Meltdowns, busts, crashes and basket case real estate…open the papers or turn on the news and these are the types of descriptions you’re confronted with when it comes to the current state of Australia’s property markets. But are things really as bad as all that?
According to a recent article in the Sydney Morning Herald, while the end of property as we know it may not necessarily be nigh, there are more cracks emerging that suggest some sectors might be in for a bit of a bumpy ride over 2011.
Take apartments in the Sunshine Coast town of Noosa for instance, where prices have fallen by 21% since 2008, down to a median of $570,000, according to the Real Estate Institute of Queensland. Then there’s the issue of a significant slow down in sales along the Sunshine and Gold Coasts, where property transactions have more than halved in recent times.
Some are suggesting these “macro market” downturns are a sign of more bad news to come, with our property markets over priced by as much as 40%.
According to The Economist magazine, Australia’s housing is the most overvalued in the world, with more unaffordable homes than any other English-speaking nation. Toward the top of the “most expensive” charts were the Gold Coast and Sunshine Coast, according to a January report by consulting company Demographia, which compared 325 housing markets in seven developed economies.
Australia’s most recent house price index produced by the Australian Bureau of Statistics for our eight major cities, revealed capital gains in the order of 15% since the first quarter of 2008, with Sydney and Melbourne housing growing by 16% and 26% respectively over the period.
However analysts with the likes of RP Data, ANZ and Westpac have argued that weakening home prices in parts of the sunshine state are an isolated incident, with overall low employment levels and a dwelling shortage across the nation continuing to underpin prices and maintain market stability on the whole.
This is a different story to what’s occurring on the Sunshine and Gold Coasts, says senior RP Data analyst Cameron Kusher, where there’s been a saturation of stock in recent times that’s coincided with a fall in population growth.
According to RP Data, sales in these popular tourist towns halved in December from a ten year monthly average.
This has forced vendors to take drastic action and lower their price expectations according to John Newlands, Gold Coast spokesman for the real estate institute and principal at an LJ Hooker franchise in Surfer’s Paradise.

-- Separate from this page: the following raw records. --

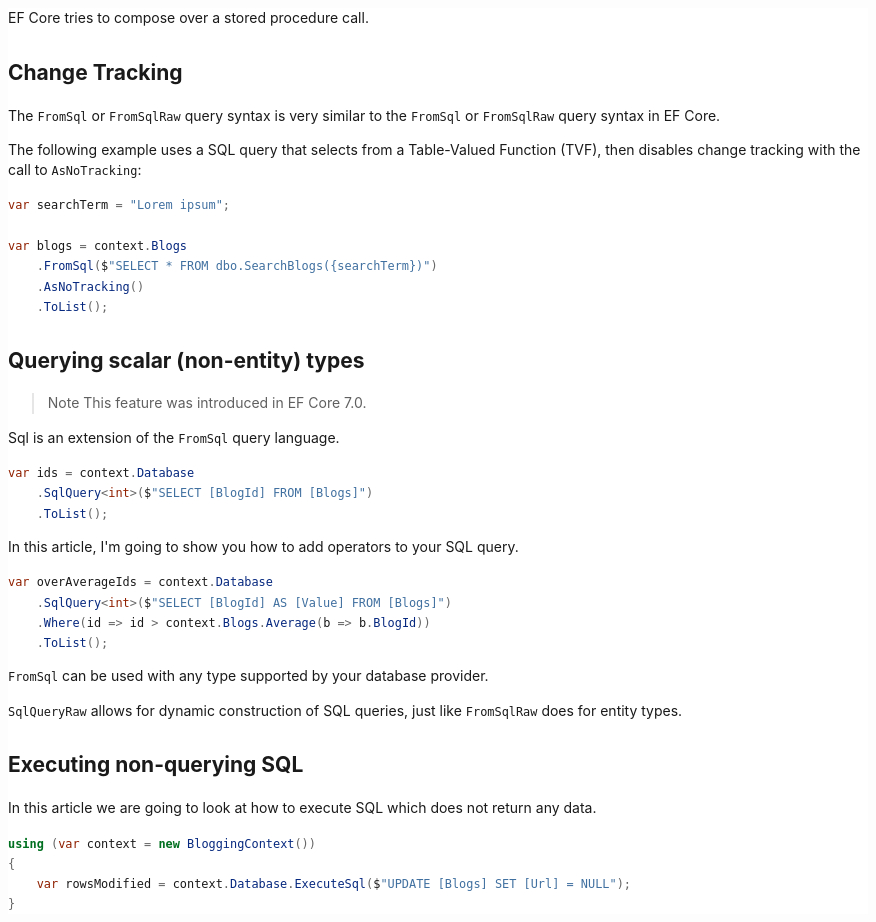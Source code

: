 EF Core tries to compose over a stored procedure call.

## Change Tracking

The ```FromSql``` or ```FromSqlRaw``` query syntax is very similar to the ```FromSql``` or ```FromSqlRaw``` query syntax in EF Core.

The following example uses a SQL query that selects from a Table-Valued Function (TVF), then disables change tracking with the call to ```AsNoTracking```:

```csharp
var searchTerm = "Lorem ipsum";

var blogs = context.Blogs
    .FromSql($"SELECT * FROM dbo.SearchBlogs({searchTerm})")
    .AsNoTracking()
    .ToList();
```

## Querying scalar (non-entity) types

> Note
This feature was introduced in EF Core 7.0.

Sql is an extension of the ```FromSql``` query language.

```csharp
var ids = context.Database
    .SqlQuery<int>($"SELECT [BlogId] FROM [Blogs]")
    .ToList();
```

In this article, I'm going to show you how to add operators to your SQL query.

```csharp
var overAverageIds = context.Database
    .SqlQuery<int>($"SELECT [BlogId] AS [Value] FROM [Blogs]")
    .Where(id => id > context.Blogs.Average(b => b.BlogId))
    .ToList();
```

```FromSql``` can be used with any type supported by your database provider.

```SqlQueryRaw``` allows for dynamic construction of SQL queries, just like ```FromSqlRaw``` does for entity types.

## Executing non-querying SQL

In this article we are going to look at how to execute SQL which does not return any data.

```csharp
using (var context = new BloggingContext())
{
    var rowsModified = context.Database.ExecuteSql($"UPDATE [Blogs] SET [Url] = NULL");
}
```

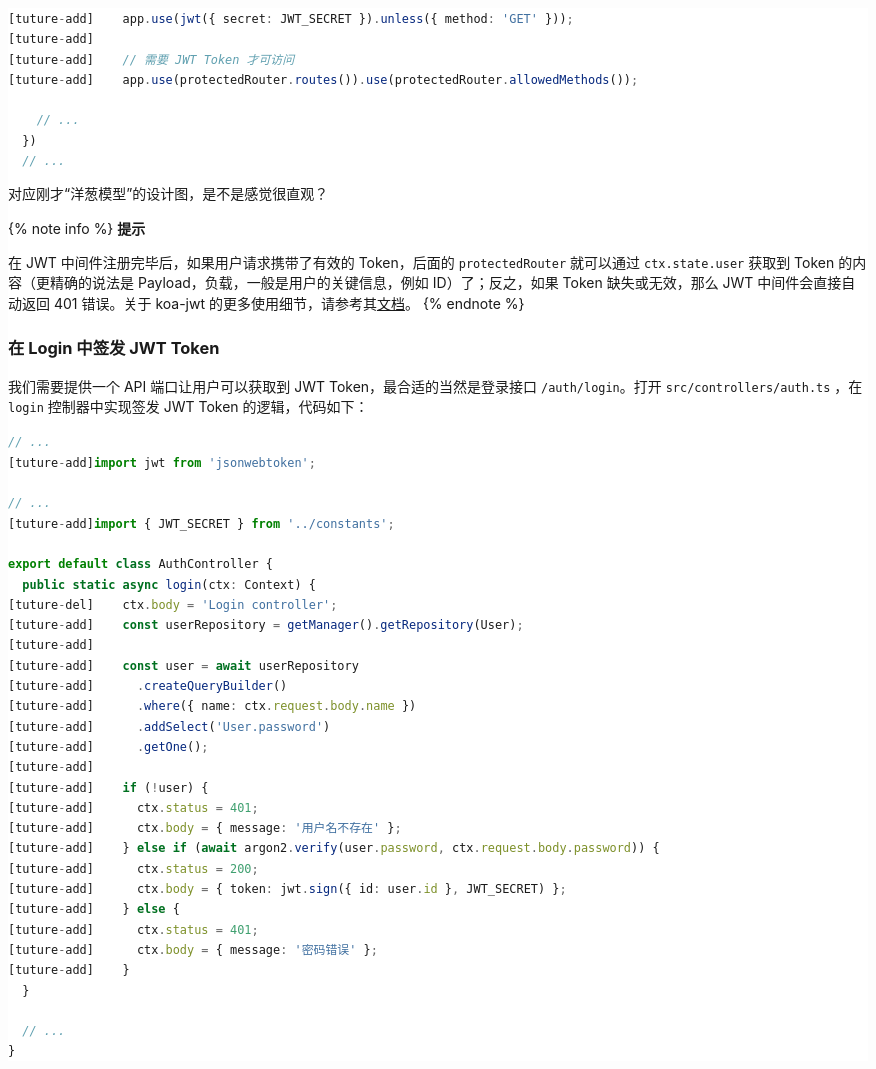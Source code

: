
 ```ts src/server.ts https://github.com/tuture-dev/koa-quickstart.git/blob/bd23923863aa940c69d7ff8d0c0036b184bb1054/src/server.ts 查看完整代码
[tuture-add]    app.use(jwt({ secret: JWT_SECRET }).unless({ method: 'GET' }));
[tuture-add]
[tuture-add]    // 需要 JWT Token 才可访问
[tuture-add]    app.use(protectedRouter.routes()).use(protectedRouter.allowedMethods());

    // ...
  })
  // ...
```

对应刚才“洋葱模型”的设计图，是不是感觉很直观？

{% note info %}
**提示**

在 JWT 中间件注册完毕后，如果用户请求携带了有效的 Token，后面的 `protectedRouter` 就可以通过 `ctx.state.user` 获取到 Token 的内容（更精确的说法是 Payload，负载，一般是用户的关键信息，例如 ID）了；反之，如果 Token 缺失或无效，那么 JWT 中间件会直接自动返回 401 错误。关于 koa-jwt 的更多使用细节，请参考其[文档](https://github.com/koajs/jwt)。
{% endnote %}

### 在 Login 中签发 JWT Token

我们需要提供一个 API 端口让用户可以获取到 JWT Token，最合适的当然是登录接口 `/auth/login`。打开 `src/controllers/auth.ts` ，在 `login` 控制器中实现签发 JWT Token 的逻辑，代码如下：

```ts src/controllers/auth.ts https://github.com/tuture-dev/koa-quickstart.git/blob/bd23923863aa940c69d7ff8d0c0036b184bb1054/src/controllers/auth.ts 查看完整代码
// ...
[tuture-add]import jwt from 'jsonwebtoken';

// ...
[tuture-add]import { JWT_SECRET } from '../constants';

export default class AuthController {
  public static async login(ctx: Context) {
[tuture-del]    ctx.body = 'Login controller';
[tuture-add]    const userRepository = getManager().getRepository(User);
[tuture-add]
[tuture-add]    const user = await userRepository
[tuture-add]      .createQueryBuilder()
[tuture-add]      .where({ name: ctx.request.body.name })
[tuture-add]      .addSelect('User.password')
[tuture-add]      .getOne();
[tuture-add]
[tuture-add]    if (!user) {
[tuture-add]      ctx.status = 401;
[tuture-add]      ctx.body = { message: '用户名不存在' };
[tuture-add]    } else if (await argon2.verify(user.password, ctx.request.body.password)) {
[tuture-add]      ctx.status = 200;
[tuture-add]      ctx.body = { token: jwt.sign({ id: user.id }, JWT_SECRET) };
[tuture-add]    } else {
[tuture-add]      ctx.status = 401;
[tuture-add]      ctx.body = { message: '密码错误' };
[tuture-add]    }
  }

  // ...
}
```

“A lot of sellers are cutting prices and are preparing to meet the marketplace. In 2011, more investors will start to come back into the marketplace as prices fall,” he said.
RP Data’s latest figures reveal that median apartment prices on both the Sunshine and Gold Coast fell by 1.3% to $370,000 in the three months to December from the previous quarter.
But founder and managing director of Australia’s largest apartment developer Meriton insists that the Gold Coast market is the “opposite” of other parts of the country and falling prices there won’t be replicated Australia-wide.
Meriton is currently building the 1165-unit Brighton on Broadwater apartment development on the Gold Coast, but has no plans to undertake further development in the area once that project is completed.
Harry Triguboff says, “There’s not enough work there. So here, it’s overcrowded, and there, there’s not enough demand.”
According to the ABS, about 6.7% of the Gold Coast’s population was unemployed as of February, up from 5.7% six months ago, while on the Sunshine Coast unemployment rose to 7.4% from 6.6% in September. In contrast, unemployment fell to 4.9% across Australia in March.
RP Data reports that median prices across Australia’s eight capital cities were flat in February at $459,000, while the National Australia Bank predicts that prices will climb by a modest 0.6% to March 2012.
As for our property markets being over-valued, 63% of Australians believe this to be true according to a survey of mortgage holders commissioned by QBE Insurance’s lenders mortgage insurance division.
More than a tenth of borrowers who responded to the survey said they would struggle to repay their home loans if the Reserve Bank were to raise interest rates by a further quarter percentage point, with almost a quarter admitting that they would find two increases hard to manage.
Many are suggesting that the RBA will increase interest rates by another 0.26% over the next 12 months.
Melbourne based economist with ANZ Bank David Cannington, claims that the drop in parts of Queensland’s property sector has more to do with the continuing strength of the Aussie dollar.
“With a strong Australian dollar, Australian tourists are heading overseas and inbound tourism has been fairly flat. That’s what has affected demand for housing, especially serviced apartments, in the Gold Coast and Sunshine Coast markets.”
While it’s easy to look at examples like this in isolation and buy into the doom and gloom media reports surrounding Australian property, the fact is that we live in a country where there are numerous tiers in our housing sector. Some markets will outperform others at this time and some will stall – it’s always been the way.
Yes things are slowing down across the board, but to me that means opportunity, not time to hit the panic button.